• **Your assignment**: Repeat each entry word for word. Leave any images out of the copy.

[Dataset excerpts]
■ ■ ■
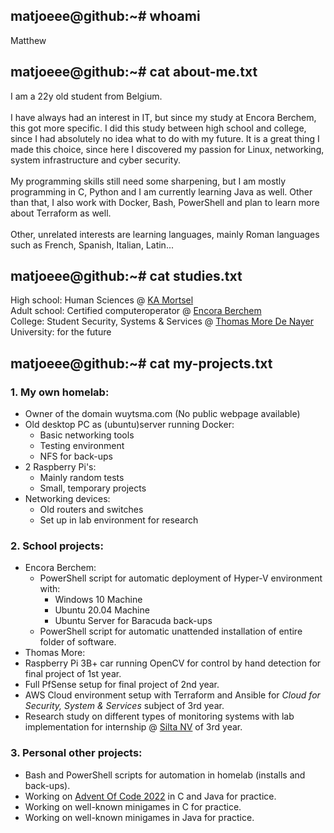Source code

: ## matjoeee@github:~# whoami
Matthew

## matjoeee@github:~# cat about-me.txt
I am a 22y old student from Belgium. <br><br>
I have always had an interest in IT, but since my study at Encora Berchem, this got more specific. I did this study between high school and college, since I had absolutely no idea what to do with my future. It is a great thing I made this choice, since here I discovered my passion for Linux, networking, system infrastructure and cyber security. <br><br>
My programming skills still need some sharpening, but I am mostly programming in C, Python and I am currently learning Java as well. Other than that, I also work with Docker, Bash, PowerShell and plan to learn more about Terraform as well.<br><br>
Other, unrelated interests are learning languages, mainly Roman languages such as French, Spanish, Italian, Latin...

## matjoeee@github:~# cat studies.txt
High school: Human Sciences @ [KA Mortsel](https://www.kamortsel.be/) <br>
Adult school: Certified computeroperator @ [Encora Berchem](https://cvoencora.stedelijkonderwijs.be/) <br>
College: Student Security, Systems & Services @ [Thomas More De Nayer](https://thomasmore.be/nl/campus-de-nayer) <br>
University: for the future

## matjoeee@github:~# cat my-projects.txt
### 1. My own homelab:
- Owner of the domain wuytsma.com (No public webpage available)
- Old desktop PC as (ubuntu)server running Docker:
  - Basic networking tools
  - Testing environment
  - NFS for back-ups
- 2 Raspberry Pi's:
  - Mainly random tests
  - Small, temporary projects
- Networking devices:
  - Old routers and switches
  - Set up in lab environment for research <br>
### 2. School projects:
- Encora Berchem:
  - PowerShell script for automatic deployment of Hyper-V environment with:
    - Windows 10 Machine
    - Ubuntu 20.04 Machine
    - Ubuntu Server for Baracuda back-ups
  - PowerShell script for automatic unattended installation of entire folder of software.
-  Thomas More:
  -  Raspberry Pi 3B+ car running OpenCV for control by hand detection for final project of 1st year.
  -  Full PfSense setup for final project of 2nd year.
  -  AWS Cloud environment setup with Terraform and Ansible for *Cloud for Security, System & Services* subject of 3rd year.
  -  Research study on different types of monitoring systems with lab implementation for internship @ [Silta NV](https://silta-ict.be/) of 3rd year. <br>
### 3. Personal other projects:
- Bash and PowerShell scripts for automation in homelab (installs and back-ups).
- Working on [Advent Of Code 2022](https://adventofcode.com/2022) in C and Java for practice.
- Working on well-known minigames in C for practice.
- Working on well-known minigames in Java for practice.
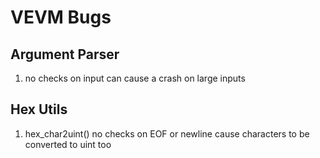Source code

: # VEVM Bugs

## Argument Parser
1. no checks on input can cause a crash on large inputs

## Hex Utils
1. hex_char2uint() no checks on EOF or newline cause characters to be converted to uint too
■ ■ ■
• **Task solution**:
Source code

: ## matjoeee@github:~# whoami
Matthew

## matjoeee@github:~# cat about-me.txt
I am a 22y old student from Belgium. <br><br>
I have always had an interest in IT, but since my study at Encora Berchem, this got more specific. I did this study between high school and college, since I had absolutely no idea what to do with my future. It is a great thing I made this choice, since here I discovered my passion for Linux, networking, system infrastructure and cyber security. <br><br>
My programming skills still need some sharpening, but I am mostly programming in C, Python and I am currently learning Java as well. Other than that, I also work with Docker, Bash, PowerShell and plan to learn more about Terraform as well.<br><br>
Other, unrelated interests are learning languages, mainly Roman languages such as French, Spanish, Italian, Latin...

## matjoeee@github:~# cat studies.txt
High school: Human Sciences @ [KA Mortsel](https://www.kamortsel.be/) <br>
Adult school: Certified computeroperator @ [Encora Berchem](https://cvoencora.stedelijkonderwijs.be/) <br>
College: Student Security, Systems & Services @ [Thomas More De Nayer](https://thomasmore.be/nl/campus-de-nayer) <br>
University: for the future

## matjoeee@github:~# cat my-projects.txt
### 1. My own homelab:
- Owner of the domain wuytsma.com (No public webpage available)
- Old desktop PC as (ubuntu)server running Docker:
  - Basic networking tools
  - Testing environment
  - NFS for back-ups
- 2 Raspberry Pi's:
  - Mainly random tests
  - Small, temporary projects
- Networking devices:
  - Old routers and switches
  - Set up in lab environment for research <br>
### 2. School projects:
- Encora Berchem:
  - PowerShell script for automatic deployment of Hyper-V environment with:
    - Windows 10 Machine
    - Ubuntu 20.04 Machine
    - Ubuntu Server for Baracuda back-ups
  - PowerShell script for automatic unattended installation of entire folder of software.
-  Thomas More:
  -  Raspberry Pi 3B+ car running OpenCV for control by hand detection for final project of 1st year.
  -  Full PfSense setup for final project of 2nd year.
  -  AWS Cloud environment setup with Terraform and Ansible for *Cloud for Security, System & Services* subject of 3rd year.
  -  Research study on different types of monitoring systems with lab implementation for internship @ [Silta NV](https://silta-ict.be/) of 3rd year. <br>
### 3. Personal other projects:
- Bash and PowerShell scripts for automation in homelab (installs and back-ups).
- Working on [Advent Of Code 2022](https://adventofcode.com/2022) in C and Java for practice.
- Working on well-known minigames in C for practice.
- Working on well-known minigames in Java for practice.
Source code

: # VEVM Bugs

## Argument Parser
1. no checks on input can cause a crash on large inputs

## Hex Utils
1. hex_char2uint() no checks on EOF or newline cause characters to be converted to uint too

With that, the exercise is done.